The Big Lebowski Ride: You have to avoid people pissing on your rug, random marmots being dropped on you, having your johnson cut off with a pair of giant scissors, getting KO’d by a bowling ball, having your new car be smashed by a belligerent Viet Nam vet, losing a toe, or just falling victim to a plain old heart attack in a parking lot.

Naziworld, where you can ride through ghettoes and gas chambers and the like.

Wow, :eek:.

No joke – A “Moby Dick” ride already exidsted at the now-defunct Pleasure Island in Wakefield, MA, which was open from 1959 19 1969, built by Cornelius Vanderbuilt Wood, who was responsible for the original Disneyland (and had a falling out with Walt) and Freedomland (the short-lived amusement park located inside New York City, and was larger than Disneyland). While it was open, Pleasure Island was the largest amusement park in New England.

Here are some pictures from the ride.:

http://www.jinglebelle.com/news/102504.html

I actually had a dream last night where Disney had significantly upgraded the railroad ride around a Disney park (it might have been an entirely new park) into a sort of flume ride—the bit where you passed through Splash Mountain was truly impressive, as the ride had been made into a sort of massive, swirling Art Nouveau masterpiece the size of a skyscraper, but the next part wasn’t so fun. You passed through an intricate, anamatronic diorama from Disney’s latest award-winning, animated adaptation…

Maus.

:eek:

Think I would think twice before getting on a ride called Deliverance, particularly if it had the tag line “You will squeal like a pig”

The Human Centipede Experience might be interesting.

Actually, as I think about it, attractions in Cornelius V. Wood’s amusement parks frequently were based on REALLY unpromising premises. Moby Dick was downright warm and friendly compared to some of the others. Consider:
The Wreck of the Hesperus – what could be more fun than a ride based on the Henry Wadsworth Longfellow poem about a tragic shipwreck in which not only is the entire crew killed, but also the captain’s flaxen-haired young daughter, tied to the mast for safety? But that was one of the attractions at New England’s Pleasure Island*

The San Fancisco Earthquake – at New York’s Freedomland one of the rides in the California section was “The San Fancisco Earthquake”

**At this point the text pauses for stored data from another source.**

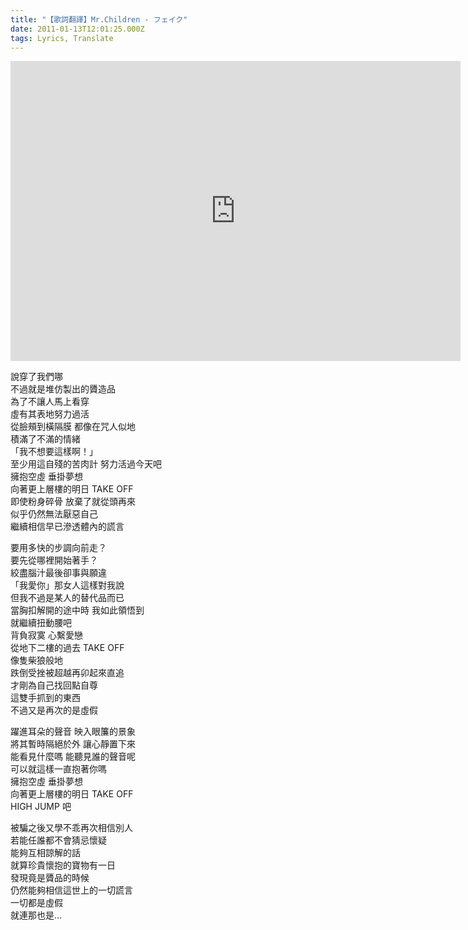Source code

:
 ```yaml
---
title: "【歌詞翻譯】Mr.Children - フェイク"
date: 2011-01-13T12:01:25.000Z
tags: Lyrics, Translate
---
```


<iframe width="720" height="480" src="https://www.youtube.com/embed/n7H4p0ArZUU" frameborder="0" allow="accelerometer; autoplay; clipboard-write; encrypted-media; gyroscope; picture-in-picture" allowfullscreen></iframe>

說穿了我們哪
<br>不過就是堆仿製出的贗造品
<br>為了不讓人馬上看穿
<br>虛有其表地努力過活
<br>從臉頰到橫隔膜 都像在咒人似地
<br>積滿了不滿的情緒
<br>「我不想要這樣啊！」
<br>至少用這自殘的苦肉計 努力活過今天吧
<br>擁抱空虛 垂掛夢想
<br>向著更上層樓的明日 TAKE OFF
<br>即使粉身碎骨 放棄了就從頭再來
<br>似乎仍然無法厭惡自己
<br>繼續相信早已滲透體內的謊言

要用多快的步調向前走？
<br>要先從哪裡開始著手？
<br>絞盡腦汁最後卻事與願違
<br>「我愛你」那女人這樣對我說
<br>但我不過是某人的替代品而已
<br>當胸扣解開的途中時 我如此領悟到
<br>就繼續扭動腰吧
<br>背負寂寞 心繫愛戀
<br>從地下二樓的過去 TAKE OFF
<br>像隻柴狼般地
<br>跌倒受挫被超越再卯起來直追
<br>才剛為自己找回點自尊
<br>這雙手抓到的東西
<br>不過又是再次的是虛假

躍進耳朵的聲音 映入眼簾的景象
<br>將其暫時隔絕於外 讓心靜置下來
<br>能看見什麼嗎 能聽見誰的聲音呢
<br>可以就這樣一直抱著你嗎
<br>擁抱空虛 垂掛夢想
<br>向著更上層樓的明日 TAKE OFF
<br>HIGH JUMP 吧

被騙之後又學不乖再次相信別人
<br>若能任誰都不會猜忌懷疑
<br>能夠互相諒解的話
<br>就算珍貴懷抱的寶物有一日
<br>發現竟是贗品的時候
<br>仍然能夠相信這世上的一切謊言
<br>一切都是虛假
<br>就連那也是…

http://www.dafe.org/articles/parks/freedomland.html
st’ve been on this ride. It was so popular that, when Freedomland closed in the early 1960s, this ride ggotr transported to the Lake George NY amusement park, where it continued to run for decades. I think it’s finally closed now.

The Civil War. According to this site (but not in my recollection), the South in Freedomland featured a Civil War camp, complete with derailed trains and burning houses! What fun!

http://www.junipercivic.com/LatestNewsArticle.asp?nid=346
When you come down to it, an awful lot of attractions feature pretty dismal things that have lost their sting through distance. Viewed objectively, who would’ve thought that Pirates of the Caribbean – a ride depicting naval warfare, imprisonment, marooning, implied rape, torture of the Town Fathers, and rampage and pillaging would make for a proper amusement?

*The titular Hesperus was wrecked on the rock called Norman’s Woe , a reef off Gloucester, MA. I finally got to see it from Hammond Castle in Gloucester several years ago, and was really amazed. Not only is it pretty small, it’s amazing close to shore. It looks as if a ship would be courting disaster to approach it, because it’d risk coming aground as much as striking the reef. Moreover, it seems close enough that, it you struck it, you could just walk to safety. But I’m sure things look a lot different in as storm.

have a look:

At least we know how the ride ends. Why aren’t there any people coming out of the exits?